Sim, de facto, estou gordo, cortei o cabelo, tenho algumas brancas, e trago no coração uma outra mulher. Esforço-me por esconder os nervos e devolvo ironicamente:

- Caramba. Quanto vale os meus olhos serem diferentes... Se me cruzasse contigo na rua só eu te identificaria.

- Sim, talvez…

O tom calmo e até indiferente dela a ecoar-me nos ouvidos. As memórias à solta, a desarrumar o que levou tantos anos a aceitar.

O meu avô pergunta-me se já conhecia a voluntária e percebo-lhe a curiosidade de saber de onde e desde quando. Atropelo-lhe a intenção de tirar mais nabos da púcara, enquanto encaixo a nova informação. A Rita é voluntária? Ela que era a pessoa mais egocêntrica e egoísta da minha turma, filha única e mimada, sedenta de todas as luzes para não se rever na sua sombra.

- Fazes voluntariado aqui?

- Comecei no Verão passado, mas será para continuar. Tem sido uma experiência tão gratificante… Poder ajudar os outros fez-me descobrir tanto em mim.

- Confesso que não te imaginava nesse papel.

O meu avô interrompe-me para lhe lançar um galanteio:

- Ora, Rui! Qualquer um ressuscitaria ao ver este olhar tão dócil e belo debruçado sobre si. Se eu fosse mais novo, garanto-lhe que mudava essas ideias de ir para as Carmelitas.

Novo soco no estômago. Engulo em seco. Ela esquadrinha-me pelo canto do olho, tal como fazia quando me queria seduzir. Disfarço o choque, a estupefacção, a incredulidade, estendendo o invólucro para o meu avô.

- Sabores adocicados, em tons de branco. Não sei de quem herdaste tão bom gosto – atira-me o meu avô, com um olhar cúmplice.

Longas tardes a jogar à caça do chocolate branco. Escondia-me os bombons nos sítios mais inusitados, em igual número daqueles que ele, refastelado no sofá, ia degustando. Dava-me pistas, espaçadamente. Irritava-me tanto quanto me aguçava o apetite. Nascia, assim, um vício para toda a vida.

Vejo-a segurar na caixa dos chocolates, enquanto o meu avô se delicia com o terceiro bombom.
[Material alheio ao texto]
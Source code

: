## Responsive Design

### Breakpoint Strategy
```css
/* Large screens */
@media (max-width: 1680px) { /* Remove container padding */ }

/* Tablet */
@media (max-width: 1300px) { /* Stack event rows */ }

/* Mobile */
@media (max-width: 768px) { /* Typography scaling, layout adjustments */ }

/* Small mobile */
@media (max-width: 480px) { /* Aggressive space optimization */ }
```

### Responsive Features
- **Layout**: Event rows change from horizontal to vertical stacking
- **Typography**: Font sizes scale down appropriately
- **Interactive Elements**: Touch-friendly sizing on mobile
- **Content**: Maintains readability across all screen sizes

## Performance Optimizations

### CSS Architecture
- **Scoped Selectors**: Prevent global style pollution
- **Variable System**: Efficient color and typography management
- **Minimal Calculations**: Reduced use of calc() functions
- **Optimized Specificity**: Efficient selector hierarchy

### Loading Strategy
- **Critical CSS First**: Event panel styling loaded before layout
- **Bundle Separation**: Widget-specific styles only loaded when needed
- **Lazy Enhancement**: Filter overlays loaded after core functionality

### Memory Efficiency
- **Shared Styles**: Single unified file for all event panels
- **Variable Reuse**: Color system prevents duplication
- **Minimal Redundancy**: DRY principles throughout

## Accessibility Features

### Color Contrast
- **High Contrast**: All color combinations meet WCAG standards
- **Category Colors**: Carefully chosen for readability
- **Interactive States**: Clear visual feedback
Na primeira vez que a convidei para sair, arrisquei e levei-a a uma chocolataria. Deveria ter percebido logo que quando manifestou a preferência por chocolate preto, nunca seríamos felizes para sempre. Ela levava um vestido que lhe deixava as costas à mostra e exibia um sorriso tão largo… Contava as anedotas que o pai lhe tinha ensinado e ria sem se importar com a vida. Era impulsiva como a liberdade que, um dia, se refreou.


O monitor de sinais vitais esguicha. O som em contínuo, linear, surreal. Ela do outro lado da cama, com os olhos pregados nas minhas lágrimas.